[Records excerpted from a collection]
--*--

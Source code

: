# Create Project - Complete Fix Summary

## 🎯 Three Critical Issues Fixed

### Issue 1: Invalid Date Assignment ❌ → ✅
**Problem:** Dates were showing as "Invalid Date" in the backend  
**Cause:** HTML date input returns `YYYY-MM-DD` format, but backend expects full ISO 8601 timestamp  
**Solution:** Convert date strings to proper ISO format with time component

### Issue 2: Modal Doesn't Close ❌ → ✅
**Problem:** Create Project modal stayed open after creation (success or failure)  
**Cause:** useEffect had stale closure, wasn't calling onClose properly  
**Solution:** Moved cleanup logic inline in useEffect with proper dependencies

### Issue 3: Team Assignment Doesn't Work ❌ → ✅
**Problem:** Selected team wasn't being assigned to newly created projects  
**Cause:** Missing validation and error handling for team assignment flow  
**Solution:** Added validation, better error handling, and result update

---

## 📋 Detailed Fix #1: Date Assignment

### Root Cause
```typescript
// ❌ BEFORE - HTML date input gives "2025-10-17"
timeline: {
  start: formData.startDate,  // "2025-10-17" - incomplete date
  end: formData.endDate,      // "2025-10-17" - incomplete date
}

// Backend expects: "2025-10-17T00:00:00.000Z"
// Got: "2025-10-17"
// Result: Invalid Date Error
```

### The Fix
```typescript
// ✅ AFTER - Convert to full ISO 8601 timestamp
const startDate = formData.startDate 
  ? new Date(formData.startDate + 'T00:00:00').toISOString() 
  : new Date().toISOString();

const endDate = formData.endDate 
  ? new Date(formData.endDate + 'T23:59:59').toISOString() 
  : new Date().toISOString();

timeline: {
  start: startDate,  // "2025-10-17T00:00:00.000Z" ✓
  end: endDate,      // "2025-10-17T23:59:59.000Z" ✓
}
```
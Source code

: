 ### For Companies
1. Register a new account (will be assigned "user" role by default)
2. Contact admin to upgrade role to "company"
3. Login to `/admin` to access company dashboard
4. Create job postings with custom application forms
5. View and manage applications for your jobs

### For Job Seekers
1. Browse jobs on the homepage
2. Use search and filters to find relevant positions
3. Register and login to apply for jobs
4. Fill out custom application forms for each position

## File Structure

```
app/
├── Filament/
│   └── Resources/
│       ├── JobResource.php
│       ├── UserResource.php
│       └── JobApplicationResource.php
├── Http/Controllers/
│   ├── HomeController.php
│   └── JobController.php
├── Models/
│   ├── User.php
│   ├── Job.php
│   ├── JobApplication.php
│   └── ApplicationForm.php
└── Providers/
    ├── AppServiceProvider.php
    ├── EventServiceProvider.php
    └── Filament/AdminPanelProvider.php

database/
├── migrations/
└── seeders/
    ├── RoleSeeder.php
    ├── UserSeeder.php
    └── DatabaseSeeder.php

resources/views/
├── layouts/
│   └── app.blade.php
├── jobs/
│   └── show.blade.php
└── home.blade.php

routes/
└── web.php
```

--*--

Required action >> Your answer must be the full set of records above, reproduced exactly.

Exercise result >>
Source code

:# Create Project - Complete Fix Summary

## 🎯 Three Critical Issues Fixed

### Issue 1: Invalid Date Assignment ❌ → ✅
**Problem:** Dates were showing as "Invalid Date" in the backend  
**Cause:** HTML date input returns `YYYY-MM-DD` format, but backend expects full ISO 8601 timestamp  
**Solution:** Convert date strings to proper ISO format with time component

### Issue 2: Modal Doesn't Close ❌ → ✅
**Problem:** Create Project modal stayed open after creation (success or failure)  
**Cause:** useEffect had stale closure, wasn't calling onClose properly  
**Solution:** Moved cleanup logic inline in useEffect with proper dependencies

### Issue 3: Team Assignment Doesn't Work ❌ → ✅
**Problem:** Selected team wasn't being assigned to newly created projects  
**Cause:** Missing validation and error handling for team assignment flow  
**Solution:** Added validation, better error handling, and result update

---

## 📋 Detailed Fix #1: Date Assignment

### Root Cause
```typescript
// ❌ BEFORE - HTML date input gives "2025-10-17"
timeline: {
  start: formData.startDate,  // "2025-10-17" - incomplete date
  end: formData.endDate,      // "2025-10-17" - incomplete date
}

// Backend expects: "2025-10-17T00:00:00.000Z"
// Got: "2025-10-17"
// Result: Invalid Date Error
```

### The Fix
```typescript
// ✅ AFTER - Convert to full ISO 8601 timestamp
const startDate = formData.startDate 
  ? new Date(formData.startDate + 'T00:00:00').toISOString() 
  : new Date().toISOString();

const endDate = formData.endDate 
  ? new Date(formData.endDate + 'T23:59:59').toISOString() 
  : new Date().toISOString();

timeline: {
  start: startDate,  // "2025-10-17T00:00:00.000Z" ✓
  end: endDate,      // "2025-10-17T23:59:59.000Z" ✓
}
```
Source code

: ### For Companies
1. Register a new account (will be assigned "user" role by default)
2. Contact admin to upgrade role to "company"
3. Login to `/admin` to access company dashboard
4. Create job postings with custom application forms
5. View and manage applications for your jobs

### For Job Seekers
1. Browse jobs on the homepage
2. Use search and filters to find relevant positions
3. Register and login to apply for jobs
4. Fill out custom application forms for each position

## File Structure

```
app/
├── Filament/
│   └── Resources/
│       ├── JobResource.php
│       ├── UserResource.php
│       └── JobApplicationResource.php
├── Http/Controllers/
│   ├── HomeController.php
│   └── JobController.php
├── Models/
│   ├── User.php
│   ├── Job.php
│   ├── JobApplication.php
│   └── ApplicationForm.php
└── Providers/
    ├── AppServiceProvider.php
    ├── EventServiceProvider.php
    └── Filament/AdminPanelProvider.php

database/
├── migrations/
└── seeders/
    ├── RoleSeeder.php
    ├── UserSeeder.php
    └── DatabaseSeeder.php

resources/views/
├── layouts/
│   └── app.blade.php
├── jobs/
│   └── show.blade.php
└── home.blade.php

routes/
└── web.php
```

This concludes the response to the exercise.